I'm picking Higher Level Music for my HL subject and composition for my non-academic activity.
In HL Music, we often gain knowledge imaginatively. For example: If I am trying to determine the region from which a piece originates, (a common activity in IB Music), I will often close my eyes and imagine the instrument, player, or setting that is happening. If it's an instrument that looks like a marimba in my mind, I will think that perhaps it is South American.
We also use our imagination to evaluate knowledge and to understand music. We'll think about the cultures, customs and context of a place prior to analyzing the musical elements of a composition.
We also use out imagination to enjoy knowledge, and enjoy music! I'll imagine what the composer must have been feeling or thinking while s(he) was writing the piece I'm listening to, and I'll imagine the mood, texture, or timbre of the piece in my mind both while listening and doing academic composing.

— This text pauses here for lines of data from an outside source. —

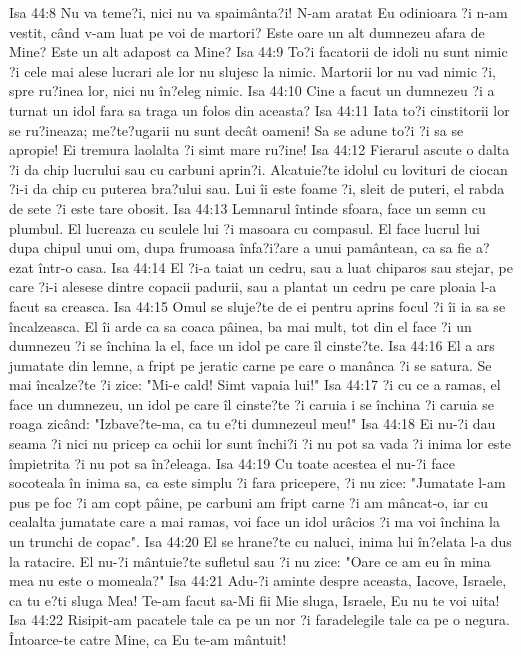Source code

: Isa 44:8  Nu va teme?i, nici nu va spaimânta?i! N-am aratat Eu odinioara ?i n-am vestit, când v-am luat pe voi de martori? Este oare un alt dumnezeu afara de Mine? Este un alt adapost ca Mine?
Isa 44:9  To?i facatorii de idoli nu sunt nimic ?i cele mai alese lucrari ale lor nu slujesc la nimic. Martorii lor nu vad nimic ?i, spre ru?inea lor, nici nu în?eleg nimic.
Isa 44:10  Cine a facut un dumnezeu ?i a turnat un idol fara sa traga un folos din aceasta?
Isa 44:11  Iata to?i cinstitorii lor se ru?ineaza; me?te?ugarii nu sunt decât oameni! Sa se adune to?i ?i sa se apropie! Ei tremura laolalta ?i simt mare ru?ine!
Isa 44:12  Fierarul ascute o dalta ?i da chip lucrului sau cu carbuni aprin?i. Alcatuie?te idolul cu lovituri de ciocan ?i-i da chip cu puterea bra?ului sau. Lui îi este foame ?i, sleit de puteri, el rabda de sete ?i este tare obosit.
Isa 44:13  Lemnarul întinde sfoara, face un semn cu plumbul. El lucreaza cu sculele lui ?i masoara cu compasul. El face lucrul lui dupa chipul unui om, dupa frumoasa înfa?i?are a unui pamântean, ca sa fie a?ezat într-o casa.
Isa 44:14  El ?i-a taiat un cedru, sau a luat chiparos sau stejar, pe care ?i-i alesese dintre copacii padurii, sau a plantat un cedru pe care ploaia l-a facut sa creasca.
Isa 44:15  Omul se sluje?te de ei pentru aprins focul ?i îi ia sa se încalzeasca. El îi arde ca sa coaca pâinea, ba mai mult, tot din el face ?i un dumnezeu ?i se închina la el, face un idol pe care îl cinste?te.
Isa 44:16  El a ars jumatate din lemne, a fript pe jeratic carne pe care o manânca ?i se satura. Se mai încalze?te ?i zice: "Mi-e cald! Simt vapaia lui!"
Isa 44:17  ?i cu ce a ramas, el face un dumnezeu, un idol pe care îl cinste?te ?i caruia i se închina ?i caruia se roaga zicând: "Izbave?te-ma, ca tu e?ti dumnezeul meu!"
Isa 44:18  Ei nu-?i dau seama ?i nici nu pricep ca ochii lor sunt închi?i ?i nu pot sa vada ?i inima lor este împietrita ?i nu pot sa în?eleaga.
Isa 44:19  Cu toate acestea el nu-?i face socoteala în inima sa, ca este simplu ?i fara pricepere, ?i nu zice: "Jumatate l-am pus pe foc ?i am copt pâine, pe carbuni am fript carne ?i am mâncat-o, iar cu cealalta jumatate care a mai ramas, voi face un idol urâcios ?i ma voi închina la un trunchi de copac".
Isa 44:20  El se hrane?te cu naluci, inima lui în?elata l-a dus la ratacire. El nu-?i mântuie?te sufletul sau ?i nu zice: "Oare ce am eu în mina mea nu este o momeala?"
Isa 44:21  Adu-?i aminte despre aceasta, Iacove, Israele, ca tu e?ti sluga Mea! Te-am facut sa-Mi fii Mie sluga, Israele, Eu nu te voi uita!
Isa 44:22  Risipit-am pacatele tale ca pe un nor ?i faradelegile tale ca pe o negura. Întoarce-te catre Mine, ca Eu te-am mântuit!
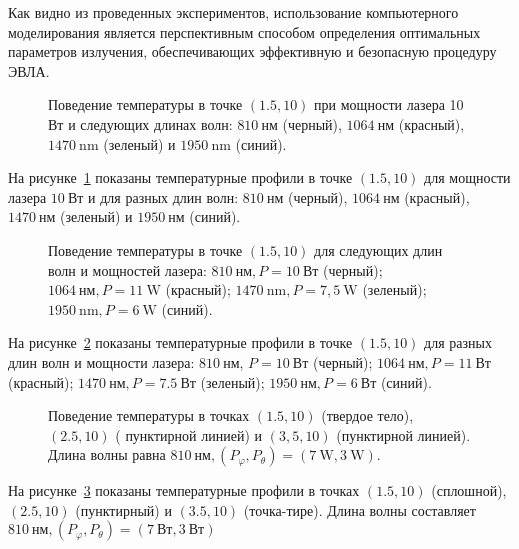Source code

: Как видно из проведенных экспериментов, использование компьютерного
моделирования является перспективным способом определения оптимальных
параметров излучения, обеспечивающих эффективную и безопасную процедуру ЭВЛА.


\begin{figure}[h!t]
    \caption{Поведение температуры в точке $(1.5,10)$
        при мощности лазера 10 $\mathrm{Вт}$ и следующих длинах волн:
        $810 \mathrm{~нм}$ (черный), $1064 \mathrm{~нм}$ (красный),
        $1470 \mathrm{~nm}$ (зеленый) и $1950 \mathrm{~nm}$ (синий).}
    \label{fig:4_3:4}
\end{figure}
На рисунке~\ref{fig:4_3:4} показаны температурные профили
в точке $(1.5, 10)$ для мощности лазера
$10 \mathrm{~Вт}$ и для разных длин волн: $810 \mathrm{~нм}$ (черный),
$1064 \mathrm{~нм}$ (красный), $1470 \mathrm{~нм}$
(зеленый) и $1950 \mathrm{~нм}$ (синий).

\begin{figure}[h!t]
    \caption{Поведение температуры в точке $(1.5,10)$
        для следующих длин волн и мощностей лазера:
        $810 \mathrm{~нм}, P=10 \mathrm{~Вт}$ (черный);
        $1064 \mathrm{~нм}, P=11 \mathrm{~W}$ (красный);
        $1470 \mathrm{~nm}, P=7,5 \mathrm{~W}$ (зеленый);
        $1950 \mathrm{~nm}, P=6 \mathrm{~W}$ (синий).}
    \label{fig:4_3:5}
\end{figure}
На рисунке~\ref{fig:4_3:5} показаны температурные профили в точке $(1.5,10)$ для разных
длин волн и мощности лазера: $810 \mathrm{~нм}$, $P=10 \mathrm{~Вт}$
(черный); $1064 \mathrm{~нм}, P=11 \mathrm{~Вт}$ (красный);
$1470 \mathrm{~нм}, P=7.5 \mathrm{~Вт}$ (зеленый);
$1950 \mathrm{~нм}, P=6 \mathrm{~Вт}$ (синий).


\begin{figure}[h!t]
    \caption{Поведение температуры в точках $(1.5,10)$ (твердое тело),
        $(2.5,10)$ ( пунктирной линией) и $(3,5,10)$ (пунктирной линией).
        Длина волны равна $810 \mathrm{~нм},\left(P_{\varphi},
        P_{\theta}\right)=(7 \mathrm{~W}, 3 \mathrm{~W})$.}
    \label{fig:4_3:6}
\end{figure}
На рисунке~\ref{fig:4_3:6} показаны температурные профили в точках $(1.5,10)$ (сплошной),
$(2.5,10)$ (пунктирный) и $(3.5,10)$ (точка-тире).
Длина волны составляет $810 \mathrm{~нм},\left(P_{\varphi},
P_{\theta}\right)=(7 \mathrm{~Вт}, 3 \mathrm{~Вт})$



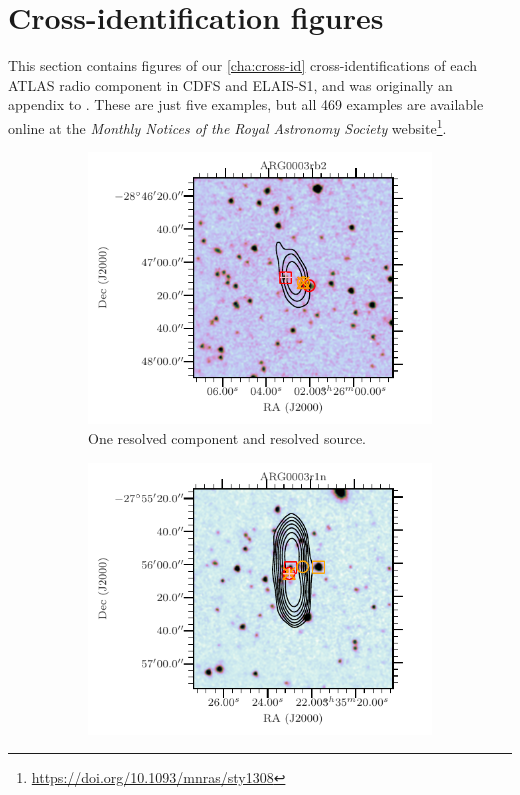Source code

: \section{Cross-identification figures}\label{sec:atlas-xid-examples}

    This section contains figures of our \autoref{cha:cross-id} cross-identifications of each ATLAS radio component in CDFS and ELAIS-S1, and was originally an appendix to \citet{alger18radio}. These are just five examples, but all 469 examples are available online at the \emph{Monthly Notices of the Royal Astronomy Society} website\footnote{\url{https://doi.org/10.1093/mnras/sty1308}}.


    \begin{figure}
        \centering
        \begin{subfigure}{0.45\textwidth}
            \includegraphics[width=\textwidth]{atlas-images/examples_all/example_sorted_2_0.pdf}
            \caption{One resolved component and resolved source.}
        \end{subfigure}
        \begin{subfigure}{0.45\textwidth}
            \includegraphics[width=\textwidth]{atlas-images/examples_all/example_sorted_3_454.pdf}

\end{subfigure}
\end{figure}
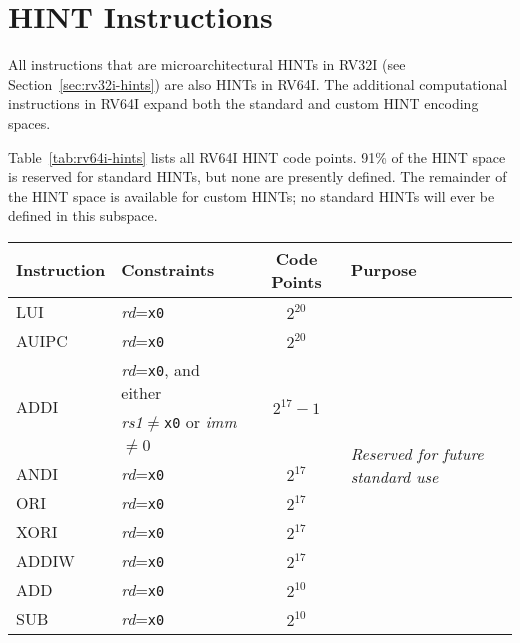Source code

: \section{HINT Instructions}
\label{sec:rv64i-hints}

All instructions that are microarchitectural HINTs in RV32I (see
Section~\ref{sec:rv32i-hints}) are also HINTs in RV64I.  The
additional computational instructions in RV64I expand both the standard and
custom HINT encoding spaces.

Table~\ref{tab:rv64i-hints} lists all RV64I HINT code points.  91\% of the HINT
space is reserved for standard HINTs, but none are presently defined.  The
remainder of the HINT space is available for custom HINTs; no standard HINTs
will ever be defined in this subspace.

\begin{table}[hbt]
\centering
\begin{tabular}{|l|l|c|l|}
  \hline
  Instruction           & Constraints                                 & Code Points & Purpose \\ \hline \hline
  LUI                   & {\em rd}={\tt x0}                           & $2^{20}$                    & \multirow{21}{*}{\em Reserved for future standard use} \\ \cline{1-3}
  AUIPC                 & {\em rd}={\tt x0}                           & $2^{20}$                    & \\ \cline{1-3}
  \multirow{2}{*}{ADDI} & {\em rd}={\tt x0}, and either               & \multirow{2}{*}{$2^{17}-1$} & \\
                        & {\em rs1}$\neq${\tt x0} or {\em imm}$\neq$0 &                             & \\ \cline{1-3}
  ANDI                  & {\em rd}={\tt x0}                           & $2^{17}$                    & \\ \cline{1-3}
  ORI                   & {\em rd}={\tt x0}                           & $2^{17}$                    & \\ \cline{1-3}
  XORI                  & {\em rd}={\tt x0}                           & $2^{17}$                    & \\ \cline{1-3}
  ADDIW                 & {\em rd}={\tt x0}                           & $2^{17}$                    & \\ \cline{1-3}
  ADD                   & {\em rd}={\tt x0}                           & $2^{10}$                    & \\ \cline{1-3}
  SUB                   & {\em rd}={\tt x0}                           & $2^{10}$                    & \\ \cline{1-3}

\end{tabular}
\end{table}
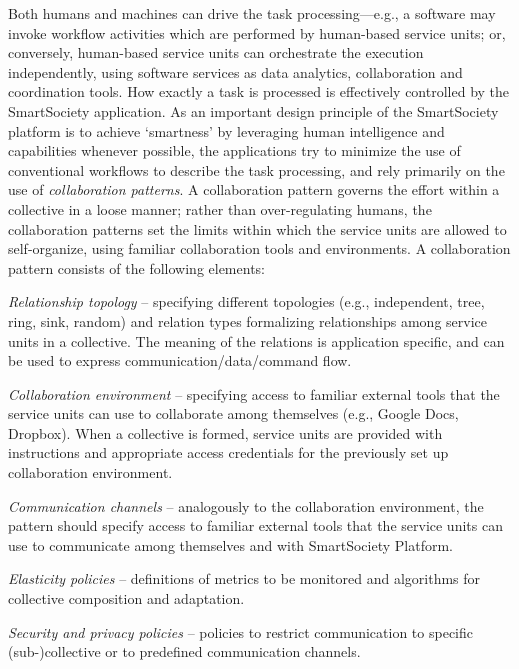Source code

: \documentclass{llncs}
\begin{document}
      Both humans and machines can drive the task processing---e.g., a software may invoke workflow activities which are performed by  human-based service units; or, conversely, human-based service units can orchestrate the execution independently, using software services as data analytics, collaboration and coordination tools.
      How exactly a task is processed is effectively controlled by the SmartSociety application.  As an important design principle of the SmartSociety platform is to achieve `smartness' by leveraging human intelligence and capabilities whenever possible, the applications try to minimize the use of conventional workflows to describe the task processing, and rely primarily on the use of \emph{collaboration patterns}. 
      A collaboration pattern governs the effort within a collective in a loose manner; rather than over-regulating humans, the collaboration patterns set the limits within which the service units are allowed to self-organize, using familiar collaboration tools and environments. 
      A collaboration pattern consists of the following elements:
      \begin{inparaenum}[1) \itshape]%
            \item \emph{Relationship topology} -- specifying different topologies (e.g., independent, tree, ring, sink, random) and relation types formalizing relationships among service units in a collective. The meaning of the relations is application specific, and can be used to express communication/data/command flow. 
            \item \emph{Collaboration environment} -- specifying access to familiar external tools that the service units can use to collaborate among themselves (e.g., Google Docs, Dropbox). When a collective is formed, service units are provided with instructions and appropriate access credentials for the previously set up collaboration environment. 
            \item \emph{Communication channels} -- analogously to the collaboration environment, the pattern should specify access to familiar external tools that the service units can use to communicate among themselves and with SmartSociety Platform. 
            \item \emph{Elasticity policies} -- definitions of metrics to be monitored and algorithms for collective composition and adaptation.
            \item \emph{Security and privacy policies} -- policies to restrict communication to specific (sub-)collective or to predefined communication channels.
          \end{inparaenum}
\end{document}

Meanwhile, in my own personal compositions, imagination plays a very different role. Oftentimes, I will compose a piece and then color over it in bright colors, depicting the mood I want the section to be played. For example, this is a snippet of a piece that I wrote just now:
I would color flames all over the first measure, indicating that I want it to be played intensely, followed by water on the next three measures, indicating that I'd want it to be played softly. Only I really understand my visual shorthand, and this piece is actually terrible and wouldn't sound good with a loud beginning and a soft ending, (or ever), but that's an example of how I use my imagination in composition!